In: Economics
a)Explain the impact on a market of the imposition of
a maximum price for basic foodstuffs .
b)Show the impact on the world market equilibrium price and
quantity of oil due to an increase in economic growth in the world
economy.
a)
The price control is restrictions on prices by government to maintain affordability of essential product, to combat inflation or to ensure a minimum income for the producers and suppliers of the good. The price controls can be of two types, price floor and price ceiling. The price celling is restricting price below equilibrium price to ensure the affordability of the good. Price floor is restricting price above equilibrium price to ensure minimum income for the producers and suppliers of the good.
The consumer surplus is the difference between market price and the price the consumer wants to pay. The price the consumer wants to pay for any particular unit is determined through the demand curve. The difference between the price the consumer wants to pay and the equilibrium price is given by the area enclosed by the demand curve and equilibrium price line.
The producers’ surplus is the difference between market price and the price the producer wants to receive. The price the producer wants to receive for any particular unit is determined through the supply curve. The difference between the price the producer wants to receive and the equilibrium price is given by the area enclosed by the supply curve and equilibrium price line. The total economic surplus in the economy is given by the consumer plus producers’ surplus.
Imposition of maximum price is equivalant to imposing price ceiling in the market for basic food stuff. The figure below gives the market for basic foodstuff:
Initially the demand curve in the market was D and supply curve was S. The equilibrium price was Pe and the quantity was Qe. Now, let the government sets the price ceiling below Pe at Pc. The lower price will prompted the producers to decrease the supply. The quantity supplied fall below Qe to Qc. The fall in supply of the controlled priced good makes them hardest to find in the market.
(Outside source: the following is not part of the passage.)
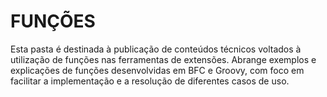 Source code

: # FUNÇÕES

Esta pasta é destinada à publicação de conteúdos técnicos voltados à utilização de funções nas ferramentas de extensões. Abrange exemplos e explicações de funções desenvolvidas em BFC e Groovy, com foco em facilitar a implementação e a resolução de diferentes casos de uso.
Initially the consumer surplus was given by the area A+B+D. The producers’ surplus was given by the area F+C+E. The economic surplus was given as consumer plus producers’ surplus that is A+B+C+D+E+F.
The decrease in price decreases the producers’ surplus by the area C+E, now the producers’ surplus is F (area surrounded by price line Pc and supply curve). The decrease in price increases the consumer surplus by the area B+C (given by the area below demand curve and above price line up to the quantity sold in the market) and now it is given by area A+B+C.
The total economic surplus in the market with government control is given by the consumer plus producers’ surplus. The consumer surplus was given by the area A+B+C. The producers’ surplus was given by the area F. The economic surplus was given as consumer plus producers’ surplus that is A+B+C+F. The price floor decreases the total surplus by the area D+E. This area represents loss to the society and inefficiency in allocating the resources called the deadweight loss.